I'm playing through all the Mansions of Madness scenarios I own, and reviewing each one as I go. Escape from Innsmouth is the second adventure listed in the app, and it's rated four-stars for difficulty. If you've ever read Lovecraft's Shadow over Innsmouth and thought "that sounds terrifying, I'd love to experience it for myself" then this is the adventure for you. It is the uncanniest game adaptation of a story I've ever played.
This review contains spoilers for both Escape from Innsmouth (the game scenario) and Shadow over Innsmouth (the story by Lovecraft).
My only complaint about the scenario is that it's the second one in the app, and that's after the respectably difficult Cycle of Eternity. Had I played through just the default adventures with no expansions, I think I'd have sold my Mansions of Madness box after a few game sessions. There's no introductory scenario, which is baffling to me because expansions that came later have adventures that would be perfect introductory material.
In this case, what's bad for the new player is great for the experienced player looking for a challenge. Escape from Innsmouth is difficult, stressful, creepy, and really big. I've played it at least 4 times and I'm pretty sure I haven't explored everything, and I'm equally unsure that I've really beaten it strictly by the rules. And I wouldn't hesitate to play it again!
The plot of the adventure is basically the end scenario of Shadow over Innsmouth. In the story, the narrator is stranded in Innsmouth and books into a hotel. Unable to sleep due to the unsettling glares he's been getting all over town, the narrator waits anxiously for the dawn. The latch has been removed from his hotel door, so he busies himself by repairing it, and sure enough in the middle of the night someone tries to get into his room. This triggers one of the most harrowing chase scenes you'll ever read, with the narrator frantically breaking down adjoining doors, jumping out of windows, ducking from shadow to shadow out on the street, and generally running for his very life.
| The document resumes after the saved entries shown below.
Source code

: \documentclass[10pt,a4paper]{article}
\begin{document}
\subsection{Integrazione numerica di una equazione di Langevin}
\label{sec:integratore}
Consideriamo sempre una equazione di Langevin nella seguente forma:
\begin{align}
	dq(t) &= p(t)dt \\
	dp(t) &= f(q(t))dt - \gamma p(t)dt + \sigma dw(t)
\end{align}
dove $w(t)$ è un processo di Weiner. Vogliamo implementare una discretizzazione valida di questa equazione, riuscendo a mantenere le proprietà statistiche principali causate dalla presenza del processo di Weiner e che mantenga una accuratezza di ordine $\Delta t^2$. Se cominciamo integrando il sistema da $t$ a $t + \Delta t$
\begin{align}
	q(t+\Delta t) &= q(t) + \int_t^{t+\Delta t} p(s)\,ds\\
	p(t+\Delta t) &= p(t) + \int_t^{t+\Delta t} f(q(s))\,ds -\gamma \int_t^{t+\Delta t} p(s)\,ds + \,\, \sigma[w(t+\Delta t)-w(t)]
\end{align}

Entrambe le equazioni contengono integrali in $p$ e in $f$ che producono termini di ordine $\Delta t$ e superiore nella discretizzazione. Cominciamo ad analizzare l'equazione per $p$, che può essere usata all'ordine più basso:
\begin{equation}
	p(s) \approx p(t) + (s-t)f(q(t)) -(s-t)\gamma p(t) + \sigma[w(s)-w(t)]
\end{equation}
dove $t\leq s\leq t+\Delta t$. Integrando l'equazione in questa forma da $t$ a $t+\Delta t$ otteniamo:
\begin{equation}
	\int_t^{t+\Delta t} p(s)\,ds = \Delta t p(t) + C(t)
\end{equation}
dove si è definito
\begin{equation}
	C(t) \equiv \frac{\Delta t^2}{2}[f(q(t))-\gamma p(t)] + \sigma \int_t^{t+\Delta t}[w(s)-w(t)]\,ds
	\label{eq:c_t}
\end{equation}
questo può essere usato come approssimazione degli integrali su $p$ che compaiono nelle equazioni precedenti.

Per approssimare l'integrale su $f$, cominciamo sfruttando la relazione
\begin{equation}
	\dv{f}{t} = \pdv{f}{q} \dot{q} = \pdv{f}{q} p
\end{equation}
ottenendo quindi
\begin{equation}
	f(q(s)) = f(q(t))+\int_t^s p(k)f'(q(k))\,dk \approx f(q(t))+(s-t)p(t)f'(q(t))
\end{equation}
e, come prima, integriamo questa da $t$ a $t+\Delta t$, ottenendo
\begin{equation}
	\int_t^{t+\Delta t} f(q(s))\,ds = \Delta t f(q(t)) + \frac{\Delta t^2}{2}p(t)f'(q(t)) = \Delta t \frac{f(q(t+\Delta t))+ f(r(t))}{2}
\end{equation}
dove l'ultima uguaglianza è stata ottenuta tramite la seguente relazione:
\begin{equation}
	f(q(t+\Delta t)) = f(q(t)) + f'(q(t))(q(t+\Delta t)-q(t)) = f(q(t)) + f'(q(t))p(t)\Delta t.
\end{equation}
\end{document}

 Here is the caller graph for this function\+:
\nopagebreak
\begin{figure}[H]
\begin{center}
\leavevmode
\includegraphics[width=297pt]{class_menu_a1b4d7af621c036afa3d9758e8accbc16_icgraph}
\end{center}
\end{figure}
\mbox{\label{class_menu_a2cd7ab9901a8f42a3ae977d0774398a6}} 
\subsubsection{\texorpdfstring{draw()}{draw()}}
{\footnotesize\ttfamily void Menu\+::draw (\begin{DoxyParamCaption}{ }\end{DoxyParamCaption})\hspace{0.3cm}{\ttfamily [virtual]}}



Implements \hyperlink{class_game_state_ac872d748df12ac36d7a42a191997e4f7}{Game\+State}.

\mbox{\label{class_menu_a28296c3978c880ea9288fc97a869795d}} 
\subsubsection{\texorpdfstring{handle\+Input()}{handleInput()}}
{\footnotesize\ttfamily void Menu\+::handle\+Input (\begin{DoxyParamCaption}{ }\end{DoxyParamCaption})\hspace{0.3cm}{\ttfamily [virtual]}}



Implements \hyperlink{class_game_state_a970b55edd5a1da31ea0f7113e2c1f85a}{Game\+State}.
The game doesn't retell the scenario exactly, but broadly it's the same story. You start in a hotel room, and quickly become the target of an angry mob of locals, Deep Ones, and Deep One Hybrids. Almost the entirety of Innsmouth is out to get you, and it's up to you to escape.
But there are lots of complications. There are false leads, there are dead ends, there are diversions and traps. The game board never seems to end.
Don't misunderstand my enthusiasm. This isn't an adventure for everyone. If you want to play a paranormal detective and solve mildly disquieting mysteries, this isn't the scenario for you. This is a chase scene you can barely outrun, a fight you can't win. It's not necessarily always a fun adventure. It's actually genuinely stressful, and sometimes frustrating. You think you understand what you need to do to escape, but then you hit a wall, or else a mob crowds into your space and attacks you. Again.
I've had not just one serious game crises during this adventure, as I try to resolve my frustration with the app for not being flexible, the adventure for not being clear, and actual real life for sometimes also being not flexible and not clear. Is the adventure frustrating because it's a game? Or is it frustrating because it's too close to real life?
These are the kinds of questions you find yourself asking as you try to Escape from Innsmouth, and it's positively the most Lovecraftian experience you're likely to have.